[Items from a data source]

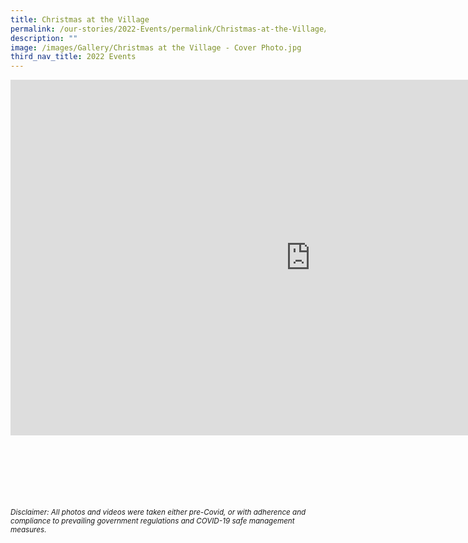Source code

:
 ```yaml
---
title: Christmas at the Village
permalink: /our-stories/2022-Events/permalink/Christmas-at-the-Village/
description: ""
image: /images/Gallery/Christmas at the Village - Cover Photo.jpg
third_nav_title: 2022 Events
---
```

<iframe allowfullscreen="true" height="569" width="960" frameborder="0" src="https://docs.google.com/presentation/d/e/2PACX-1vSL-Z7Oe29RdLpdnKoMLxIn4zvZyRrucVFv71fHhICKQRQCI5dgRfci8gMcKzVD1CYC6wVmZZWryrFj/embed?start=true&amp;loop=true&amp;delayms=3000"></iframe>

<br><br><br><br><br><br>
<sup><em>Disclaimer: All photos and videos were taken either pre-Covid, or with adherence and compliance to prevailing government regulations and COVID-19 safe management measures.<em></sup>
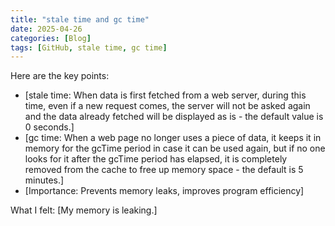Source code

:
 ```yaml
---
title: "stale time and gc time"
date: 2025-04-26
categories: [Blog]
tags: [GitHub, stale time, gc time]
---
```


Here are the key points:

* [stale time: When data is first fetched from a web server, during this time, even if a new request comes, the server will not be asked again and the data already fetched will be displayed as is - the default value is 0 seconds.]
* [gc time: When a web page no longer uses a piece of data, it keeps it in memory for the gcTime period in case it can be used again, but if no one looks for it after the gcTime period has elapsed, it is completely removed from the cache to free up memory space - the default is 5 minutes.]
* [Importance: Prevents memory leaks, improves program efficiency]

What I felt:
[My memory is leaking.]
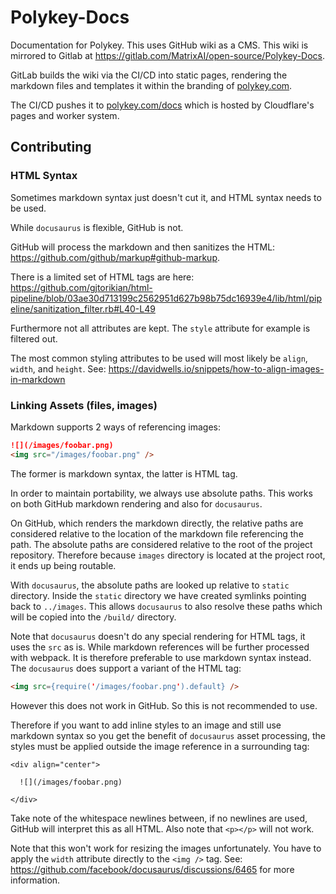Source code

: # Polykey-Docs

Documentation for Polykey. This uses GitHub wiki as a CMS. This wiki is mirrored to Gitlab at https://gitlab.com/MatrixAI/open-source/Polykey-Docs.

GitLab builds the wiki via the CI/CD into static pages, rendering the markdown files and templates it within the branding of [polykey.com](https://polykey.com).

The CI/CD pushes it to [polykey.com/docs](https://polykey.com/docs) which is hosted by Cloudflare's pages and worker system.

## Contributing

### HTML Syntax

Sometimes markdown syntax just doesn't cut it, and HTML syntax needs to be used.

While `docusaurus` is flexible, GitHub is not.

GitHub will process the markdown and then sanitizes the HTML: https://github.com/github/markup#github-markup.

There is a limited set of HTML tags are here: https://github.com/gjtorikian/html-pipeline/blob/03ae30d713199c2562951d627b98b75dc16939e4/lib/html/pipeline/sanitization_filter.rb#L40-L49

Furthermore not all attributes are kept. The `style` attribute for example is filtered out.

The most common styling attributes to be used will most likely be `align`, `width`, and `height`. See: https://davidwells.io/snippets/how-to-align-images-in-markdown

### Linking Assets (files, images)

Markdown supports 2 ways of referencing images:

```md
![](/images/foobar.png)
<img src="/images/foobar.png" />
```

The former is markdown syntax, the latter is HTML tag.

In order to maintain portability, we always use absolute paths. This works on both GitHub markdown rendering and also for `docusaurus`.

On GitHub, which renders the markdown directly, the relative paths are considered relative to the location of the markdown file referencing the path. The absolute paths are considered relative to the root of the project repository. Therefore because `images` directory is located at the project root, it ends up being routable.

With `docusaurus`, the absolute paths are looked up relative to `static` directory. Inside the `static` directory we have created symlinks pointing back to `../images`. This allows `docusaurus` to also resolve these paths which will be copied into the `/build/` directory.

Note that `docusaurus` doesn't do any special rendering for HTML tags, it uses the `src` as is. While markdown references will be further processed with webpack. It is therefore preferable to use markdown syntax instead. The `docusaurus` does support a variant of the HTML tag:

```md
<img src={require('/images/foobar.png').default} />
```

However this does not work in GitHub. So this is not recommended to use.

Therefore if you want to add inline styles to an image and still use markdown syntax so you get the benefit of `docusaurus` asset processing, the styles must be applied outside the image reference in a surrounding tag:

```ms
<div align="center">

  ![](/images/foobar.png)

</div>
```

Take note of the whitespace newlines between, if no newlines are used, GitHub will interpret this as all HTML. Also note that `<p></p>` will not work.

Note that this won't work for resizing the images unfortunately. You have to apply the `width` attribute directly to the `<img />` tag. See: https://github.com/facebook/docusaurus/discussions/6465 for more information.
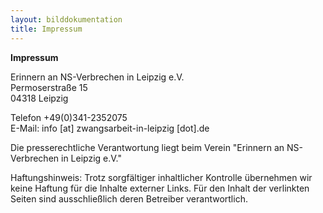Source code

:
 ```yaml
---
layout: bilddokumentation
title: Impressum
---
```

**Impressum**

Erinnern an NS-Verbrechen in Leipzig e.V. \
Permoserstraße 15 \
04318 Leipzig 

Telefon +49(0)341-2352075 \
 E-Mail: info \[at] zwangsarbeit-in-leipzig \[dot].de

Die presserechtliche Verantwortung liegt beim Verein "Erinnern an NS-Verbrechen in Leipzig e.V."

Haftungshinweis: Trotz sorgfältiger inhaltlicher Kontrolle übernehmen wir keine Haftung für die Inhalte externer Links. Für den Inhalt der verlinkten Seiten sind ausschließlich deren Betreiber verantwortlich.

== Task brief ==
Print each entry above verbatim, pictures left out.

== Response below ==
Source code

:
 ```yaml
---
title: Christmas at the Village
permalink: /our-stories/2022-Events/permalink/Christmas-at-the-Village/
description: ""
image: /images/Gallery/Christmas at the Village - Cover Photo.jpg
third_nav_title: 2022 Events
---
```

<iframe allowfullscreen="true" height="569" width="960" frameborder="0" src="https://docs.google.com/presentation/d/e/2PACX-1vSL-Z7Oe29RdLpdnKoMLxIn4zvZyRrucVFv71fHhICKQRQCI5dgRfci8gMcKzVD1CYC6wVmZZWryrFj/embed?start=true&amp;loop=true&amp;delayms=3000"></iframe>

<br><br><br><br><br><br>
<sup><em>Disclaimer: All photos and videos were taken either pre-Covid, or with adherence and compliance to prevailing government regulations and COVID-19 safe management measures.<em></sup>
Source code

:
 ```yaml
---
title: "stale time and gc time"
date: 2025-04-26
categories: [Blog]
tags: [GitHub, stale time, gc time]
---
```


Here are the key points:

* [stale time: When data is first fetched from a web server, during this time, even if a new request comes, the server will not be asked again and the data already fetched will be displayed as is - the default value is 0 seconds.]
* [gc time: When a web page no longer uses a piece of data, it keeps it in memory for the gcTime period in case it can be used again, but if no one looks for it after the gcTime period has elapsed, it is completely removed from the cache to free up memory space - the default is 5 minutes.]
* [Importance: Prevents memory leaks, improves program efficiency]

What I felt:
[My memory is leaking.]
Source code

: # Polykey-Docs

Documentation for Polykey. This uses GitHub wiki as a CMS. This wiki is mirrored to Gitlab at https://gitlab.com/MatrixAI/open-source/Polykey-Docs.

GitLab builds the wiki via the CI/CD into static pages, rendering the markdown files and templates it within the branding of [polykey.com](https://polykey.com).

The CI/CD pushes it to [polykey.com/docs](https://polykey.com/docs) which is hosted by Cloudflare's pages and worker system.

## Contributing

### HTML Syntax

Sometimes markdown syntax just doesn't cut it, and HTML syntax needs to be used.

While `docusaurus` is flexible, GitHub is not.

GitHub will process the markdown and then sanitizes the HTML: https://github.com/github/markup#github-markup.

There is a limited set of HTML tags are here: https://github.com/gjtorikian/html-pipeline/blob/03ae30d713199c2562951d627b98b75dc16939e4/lib/html/pipeline/sanitization_filter.rb#L40-L49

Furthermore not all attributes are kept. The `style` attribute for example is filtered out.

The most common styling attributes to be used will most likely be `align`, `width`, and `height`. See: https://davidwells.io/snippets/how-to-align-images-in-markdown

### Linking Assets (files, images)

Markdown supports 2 ways of referencing images:

```md
![](/images/foobar.png)
<img src="/images/foobar.png" />
```

The former is markdown syntax, the latter is HTML tag.

In order to maintain portability, we always use absolute paths. This works on both GitHub markdown rendering and also for `docusaurus`.

On GitHub, which renders the markdown directly, the relative paths are considered relative to the location of the markdown file referencing the path. The absolute paths are considered relative to the root of the project repository. Therefore because `images` directory is located at the project root, it ends up being routable.

With `docusaurus`, the absolute paths are looked up relative to `static` directory. Inside the `static` directory we have created symlinks pointing back to `../images`. This allows `docusaurus` to also resolve these paths which will be copied into the `/build/` directory.

Note that `docusaurus` doesn't do any special rendering for HTML tags, it uses the `src` as is. While markdown references will be further processed with webpack. It is therefore preferable to use markdown syntax instead. The `docusaurus` does support a variant of the HTML tag:

```md
<img src={require('/images/foobar.png').default} />
```

However this does not work in GitHub. So this is not recommended to use.

Therefore if you want to add inline styles to an image and still use markdown syntax so you get the benefit of `docusaurus` asset processing, the styles must be applied outside the image reference in a surrounding tag:

```ms
<div align="center">

  ![](/images/foobar.png)

</div>
```

Take note of the whitespace newlines between, if no newlines are used, GitHub will interpret this as all HTML. Also note that `<p></p>` will not work.

Note that this won't work for resizing the images unfortunately. You have to apply the `width` attribute directly to the `<img />` tag. See: https://github.com/facebook/docusaurus/discussions/6465 for more information.
Source code

:
 ```yaml
---
layout: bilddokumentation
title: Impressum
---
```

**Impressum**

Erinnern an NS-Verbrechen in Leipzig e.V. \
Permoserstraße 15 \
04318 Leipzig 

Telefon +49(0)341-2352075 \
 E-Mail: info \[at] zwangsarbeit-in-leipzig \[dot].de

Die presserechtliche Verantwortung liegt beim Verein "Erinnern an NS-Verbrechen in Leipzig e.V."

Haftungshinweis: Trotz sorgfältiger inhaltlicher Kontrolle übernehmen wir keine Haftung für die Inhalte externer Links. Für den Inhalt der verlinkten Seiten sind ausschließlich deren Betreiber verantwortlich.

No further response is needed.